* [Task brief]: Repeat all of the entries, please, keeping each line exact.

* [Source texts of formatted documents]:
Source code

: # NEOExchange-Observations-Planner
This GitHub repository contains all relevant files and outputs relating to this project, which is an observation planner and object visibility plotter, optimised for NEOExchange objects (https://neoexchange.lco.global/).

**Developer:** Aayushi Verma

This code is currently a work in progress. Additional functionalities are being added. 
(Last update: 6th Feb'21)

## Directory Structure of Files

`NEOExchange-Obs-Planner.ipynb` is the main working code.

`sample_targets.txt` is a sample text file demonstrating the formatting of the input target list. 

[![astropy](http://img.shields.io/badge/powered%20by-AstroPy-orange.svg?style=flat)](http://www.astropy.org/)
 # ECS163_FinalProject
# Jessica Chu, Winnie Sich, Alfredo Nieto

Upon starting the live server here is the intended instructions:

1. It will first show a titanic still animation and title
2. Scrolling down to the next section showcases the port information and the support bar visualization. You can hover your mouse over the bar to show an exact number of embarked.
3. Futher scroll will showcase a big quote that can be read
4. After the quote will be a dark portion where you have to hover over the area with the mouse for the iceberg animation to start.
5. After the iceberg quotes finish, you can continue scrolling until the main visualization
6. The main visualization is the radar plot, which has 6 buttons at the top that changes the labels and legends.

* [Result for this exercise]:
Source code

: # NEOExchange-Observations-Planner
This GitHub repository contains all relevant files and outputs relating to this project, which is an observation planner and object visibility plotter, optimised for NEOExchange objects (https://neoexchange.lco.global/).

**Developer:** Aayushi Verma

This code is currently a work in progress. Additional functionalities are being added. 
(Last update: 6th Feb'21)

## Directory Structure of Files

`NEOExchange-Obs-Planner.ipynb` is the main working code.

`sample_targets.txt` is a sample text file demonstrating the formatting of the input target list. 

[![astropy](http://img.shields.io/badge/powered%20by-AstroPy-orange.svg?style=flat)](http://www.astropy.org/)
 # ECS163_FinalProject
# Jessica Chu, Winnie Sich, Alfredo Nieto

Upon starting the live server here is the intended instructions:

1. It will first show a titanic still animation and title
2. Scrolling down to the next section showcases the port information and the support bar visualization. You can hover your mouse over the bar to show an exact number of embarked.
3. Futher scroll will showcase a big quote that can be read
4. After the quote will be a dark portion where you have to hover over the area with the mouse for the iceberg animation to start.
5. After the iceberg quotes finish, you can continue scrolling until the main visualization
6. The main visualization is the radar plot, which has 6 buttons at the top that changes the labels and legends.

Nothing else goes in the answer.